A cooperação internacional, se possível com ação rápida, mostrou-se mais uma vez a melhor forma de enfrentar uma grave situação financeira como a vivida atualmente pela Grécia.

Na atual economia globalizada, o crédito tem origem em diversas partes do planeta, e, assim, uma situação crítica de um país é capaz de se alastrar e assumir grandes proporções, mesmo que tenha sido detonada por um mercado considerado pouco relevante, em termos relativos.

O rombo acumulado pela Grécia de fato causa perplexidade, não só pela proporção que tomou, mas principalmente porque foi se agigantando sem que as regras do pacto pela estabilidade monetária de Maastricht, em cujas bases o euro se apoia, tivessem sofrido alteração.

A maquiagem feita pela Grécia em seus indicadores econômicos poderia até iludir credores longínquos, mas não parceiros tão próximos como os demais membros da União Europeia, em especial os que aderiram à moeda única.

A Grécia quebrou em decorrência do agravamento de um quadro de desequilíbrio que já existia antes da pior crise financeira com que o mundo se deparou em cinquenta anos.

Ou seja, o euro estava sob risco, mas isso não era visível para os de fora do pacto da estabilidade monetária europeia.

Teria sido possível agir antes que a situação se agravasse?
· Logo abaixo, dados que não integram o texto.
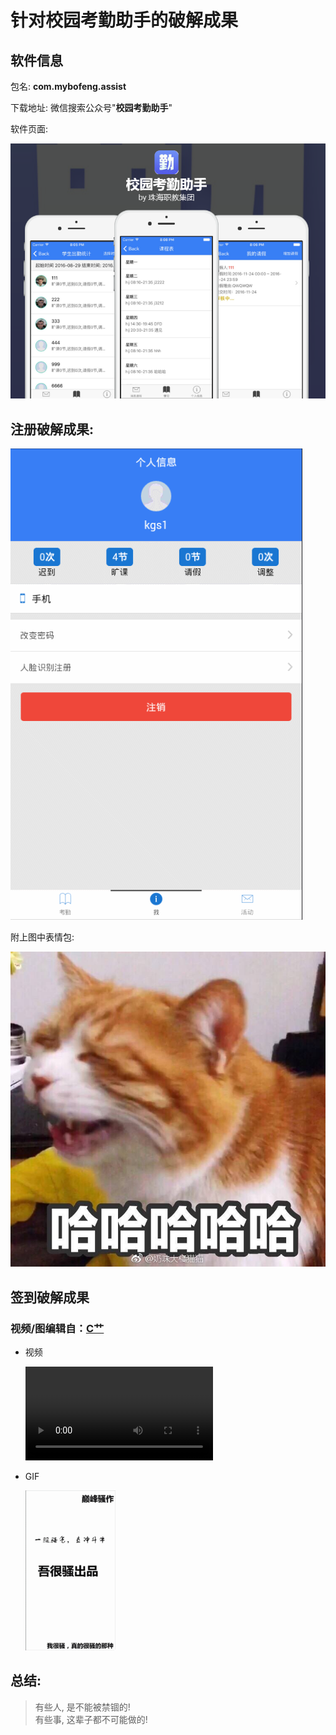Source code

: # 针对校园考勤助手的破解成果

## 软件信息

包名: **com.mybofeng.assist**

下载地址: 微信搜索公众号"**校园考勤助手**"

软件页面:

![](res/01.png)

## 注册破解成果:

![](res/02.gif)

附上图中表情包:

![](res/03.jpg)

## 签到破解成果

### 视频/图编辑自：[C艹](https://github.com/dcLunatic)

- 视频

  <video src="res/sign_example.flv">浏览器不支持视频播放</video>

- GIF

  ![](res/sign_example.gif)

## 总结:

>有些人, 是不能被禁锢的!<br>有些事, 这辈子都不可能做的!
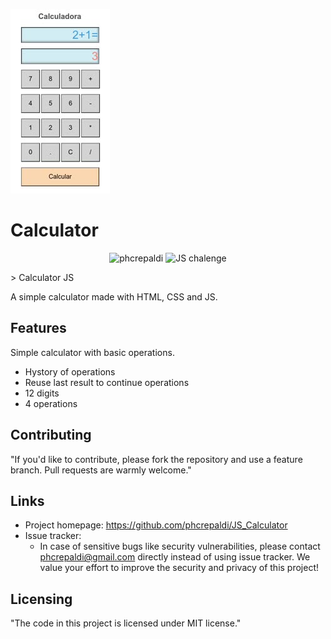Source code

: ![Alt text](copy-50calculadora.jpeg)
# Calculator
<p align="center">
 <img src="https://img.shields.io/static/v1?label=Behance&message=phcrepaldi&color=199ca8&labelColor=000000" alt="phcrepaldi" />
 <img src="https://img.shields.io/static/v1?label=Type&message=JS chalenge&color=199ca8&labelColor=000000" alt="JS chalenge" />
</p>
> Calculator JS

A simple calculator made with HTML, CSS and JS.

## Features

Simple calculator with basic operations.
* Hystory of operations
* Reuse last result to continue operations
* 12 digits
* 4 operations

## Contributing

"If you'd like to contribute, please fork the repository and use a feature
branch. Pull requests are warmly welcome."

## Links

- Project homepage: https://github.com/phcrepaldi/JS_Calculator
- Issue tracker:
  - In case of sensitive bugs like security vulnerabilities, please contact
    phcrepaldi@gmail.com directly instead of using issue tracker. We value your effort to improve the security and privacy of this project!

## Licensing

"The code in this project is licensed under MIT license."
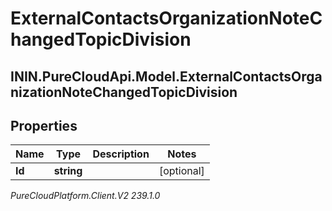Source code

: # ExternalContactsOrganizationNoteChangedTopicDivision

## ININ.PureCloudApi.Model.ExternalContactsOrganizationNoteChangedTopicDivision

## Properties

|Name | Type | Description | Notes|
|------------ | ------------- | ------------- | -------------|
| **Id** | **string** |  | [optional] |



_PureCloudPlatform.Client.V2 239.1.0_
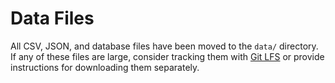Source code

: # Data Files

All CSV, JSON, and database files have been moved to the `data/` directory. If any of these files are large, consider tracking them with [Git LFS](https://git-lfs.github.com/) or provide instructions for downloading them separately.
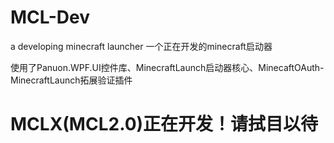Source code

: # MCL-Dev
a developing minecraft launcher 一个正在开发的minecraft启动器

使用了Panuon.WPF.UI控件库、MinecraftLaunch启动器核心、MinecaftOAuth-MinecraftLaunch拓展验证插件

# MCLX(MCL2.0)正在开发！请拭目以待
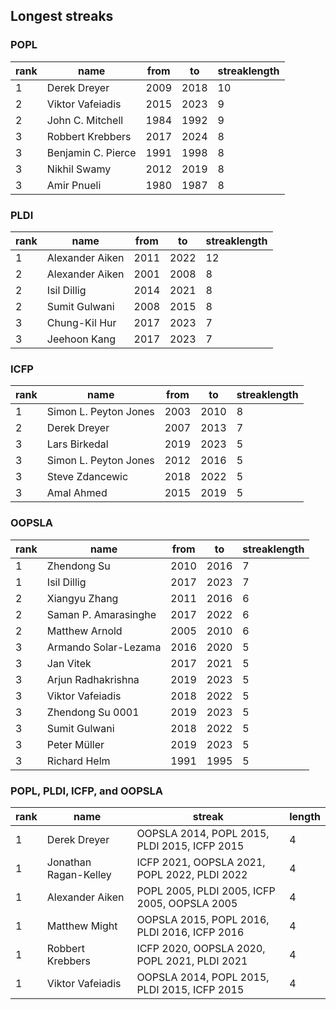 ## Longest streaks

### POPL

 rank |name| from |to| streaklength 
------|--------------------|------|------|--------------
1 | Derek Dreyer       | 2009 | 2018 |           10
2 | Viktor Vafeiadis   | 2015 | 2023 |            9
2 | John C. Mitchell   | 1984 | 1992 |            9
3 | Robbert Krebbers   | 2017 | 2024 |            8
3 | Benjamin C. Pierce | 1991 | 1998 |            8
3 | Nikhil Swamy       | 2012 | 2019 |            8
3 | Amir Pnueli        | 1980 | 1987 |            8

### PLDI

 rank | name| from |to| streaklength 
------|-----------------------|------|------|--------------
1 | Alexander Aiken | 2011 | 2022 |           12
2 | Alexander Aiken | 2001 | 2008 |            8
2 | Isil Dillig     | 2014 | 2021 |            8
2 | Sumit Gulwani   | 2008 | 2015 |            8
3 | Chung-Kil Hur   | 2017 | 2023 |            7
3 | Jeehoon Kang    | 2017 | 2023 |            7

### ICFP

 rank | name| from |to| streaklength 
------|-----------------------|------|------|--------------
1 | Simon L. Peyton Jones | 2003 | 2010 |            8
2 | Derek Dreyer          | 2007 | 2013 |            7
3 | Lars Birkedal         | 2019 | 2023 |            5
3 | Simon L. Peyton Jones | 2012 | 2016 |            5
3 | Steve Zdancewic       | 2018 | 2022 |            5
3 | Amal Ahmed            | 2015 | 2019 |            5

### OOPSLA

 rank | name | from |to| streaklength 
------|----------------------|------|------|--------------
1 | Zhendong Su          | 2010 | 2016 |            7
1 | Isil Dillig          | 2017 | 2023 |            7
2 | Xiangyu Zhang        | 2011 | 2016 |            6
2 | Saman P. Amarasinghe | 2017 | 2022 |            6
2 | Matthew Arnold       | 2005 | 2010 |            6
3 | Armando Solar-Lezama | 2016 | 2020 |            5
3 | Jan Vitek            | 2017 | 2021 |            5
3 | Arjun Radhakrishna   | 2019 | 2023 |            5
3 | Viktor Vafeiadis     | 2018 | 2022 |            5
3 | Zhendong Su 0001     | 2019 | 2023 |            5
3 | Sumit Gulwani        | 2018 | 2022 |            5
3 | Peter Müller         | 2019 | 2023 |            5
3 | Richard Helm         | 1991 | 1995 |            5

### POPL, PLDI, ICFP, and OOPSLA

 rank |name | streak| length 
-----|-------------------------------------|------|-------------------
1 | Derek Dreyer                        | OOPSLA 2014, POPL 2015, PLDI 2015, ICFP 2015 |            4
1 | Jonathan Ragan-Kelley               | ICFP 2021, OOPSLA 2021, POPL 2022, PLDI 2022 |            4
1 | Alexander Aiken                     | POPL 2005, PLDI 2005, ICFP 2005, OOPSLA 2005 |            4
1 | Matthew Might                       | OOPSLA 2015, POPL 2016, PLDI 2016, ICFP 2016 |            4
1 | Robbert Krebbers                    | ICFP 2020, OOPSLA 2020, POPL 2021, PLDI 2021 |            4
1 | Viktor Vafeiadis                    | OOPSLA 2014, POPL 2015, PLDI 2015, ICFP 2015 |            4
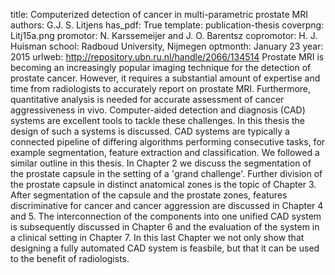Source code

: title: Computerized detection of cancer in multi-parametric prostate MRI
authors: G.J. S. Litjens
has_pdf: True
template: publication-thesis
coverpng: Litj15a.png
promotor: N. Karssemeijer and J. O. Barentsz
copromotor: H. J. Huisman
school: Radboud University, Nijmegen
optmonth: January 23
year: 2015
urlweb: http://repository.ubn.ru.nl/handle/2066/134514
Prostate MRI is becoming an increasingly popular imaging technique for the detection of prostate cancer. However, it requires a substantial amount of expertise and time from radiologists to accurately report on prostate MRI. Furthermore, quantitative analysis is needed for accurate assessment of cancer aggressiveness in vivo. Computer-aided detection and diagnosis (CAD) systems are excellent tools to tackle these challenges. In this thesis the design of such a systems is discussed. CAD systems are typically a connected pipeline of differing algorithms performing consecutive tasks, for example segmentation, feature extraction and classification. We followed a similar outline in this thesis. In Chapter 2 we discuss the segmentation of the prostate capsule in the setting of a 'grand challenge'. Further division of the prostate capsule in distinct anatomical zones is the topic of Chapter 3. After segmentation of the capsule and the prostate zones, features discriminative for cancer and cancer aggression are discussed in Chapter 4 and 5. The interconnection of the components into one unified CAD system is subsequently discussed in Chapter 6 and the evaluation of the system in a clinical setting in Chapter 7. In this last Chapter we not only show that designing a fully automated CAD system is feasbile, but that it can be used to the benefit of radiologists.

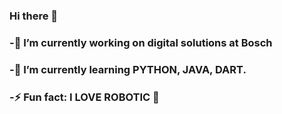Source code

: ### Hi there 👋

### -🔭 I’m currently working on digital solutions at Bosch
### -🌱 I’m currently learning PYTHON, JAVA, DART.
### -⚡ Fun fact: I LOVE ROBOTIC 🤖

<!--
**santosisarocha/santosisarocha** is a ✨ _special_ ✨ repository because its `README.md` (this file) appears on your GitHub profile.

Here are some ideas to get you started:

### -🔭 I’m currently working on digital solutions at Bosch
### 🌱 I’m currently learning PYTHON, JAVA, DART, DJANGO.
###⚡ Fun fact: I LOVE ROBOTIC 🤖
-->


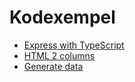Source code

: # Kodexempel

- [Express with TypeScript](express-ts.md)
- [HTML 2 columns](html-2col.md)
- [Generate data](python-generate-data.md)
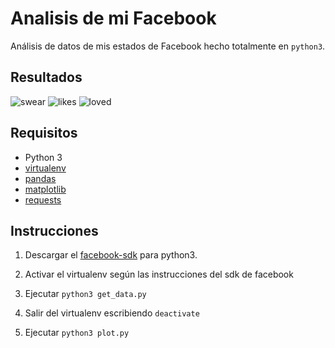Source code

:# Analisis de mi Facebook

Análisis de datos de mis estados de Facebook hecho totalmente en `python3`.

## Resultados

![swear](https://github.com/etrastyle/my-facebook-analysis/blob/master/out/my_favourite_swear.png)
![likes](https://github.com/etrastyle/my-facebook-analysis/blob/master/out/most_liked_year.png)
![loved](https://github.com/etrastyle/my-facebook-analysis/blob/master/out/most_loved_year.png)

## Requisitos

* Python 3
* [virtualenv](http://docs.python-guide.org/en/latest/dev/virtualenvs/)
* [pandas](https://pandas.pydata.org/pandas-docs/stable/index.html)
* [matplotlib](https://matplotlib.org/)
* [requests](http://docs.python-requests.org/en/master/)

## Instrucciones

1. Descargar el
[facebook-sdk](https://facebook-sdk.readthedocs.io/en/latest/install.html)
para python3.

2. Activar el virtualenv según las instrucciones
del sdk de facebook

3. Ejecutar `python3 get_data.py`

4. Salir del virtualenv escribiendo `deactivate`

5. Ejecutar `python3 plot.py`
Sempre é mais fácil criticar e apontar as decisões que deveriam ter sido tomadas, depois do fato acontecido e mensurado (é a chamada engenharia de obras feitas). Mas a verdade é que os parceiros da Grécia acharam que a própria dinâmica estabelecida pelo euro acabaria resolvendo os problemas, o que não se confirmou na prática, em face de um momento tão conturbado como o causado pela crise financeira de 2008/2009.

A relutância em agir, quando a Grécia deu sinais de que caminhava para a insolvência, espalhou a crise pelo Mediterrâneo, e a conta agora aumentou.

Mas ainda há tempo para se dissipar o rastilho de pólvora, e evitar que a Grécia arraste para o fundo do poço outros países e mercados.

Uma ação coordenada da até então reticente União Europeia, lado a lado com o Fundo Monetário Internacional, será capaz de garantir o refinanciamento das dívidas soberanas (governamentais) até que os mercados se sintam mais seguros.

Paralelamente, o Banco Central Europeu, em iniciativa inédita para a instituição, mas inspirada nas atitudes tomadas por diversos bancos centrais, a começar pelo Federal Reserve americano, passou a aceitar como garantia títulos privados em poder do sistema financeiro, que estavam ameaçados de perder a liquidez.

Tais providências, a julgar pela reação de ontem nas bolsas de valores, podem ter interrompido o efeito dominó sobre as economias e mercados financeiros europeus.

O Brasil, que usufrui hoje de uma situação mais confortável em suas contas externas (embora não totalmente imune ao risco), fez bem em integrar o esforço de cooperação internacional para estancar essa crise.

É ilusão achar que não seríamos atingidos se a tragédia grega ganhasse escala mundial.

Não há mais economia em condições de se salvar sozinha.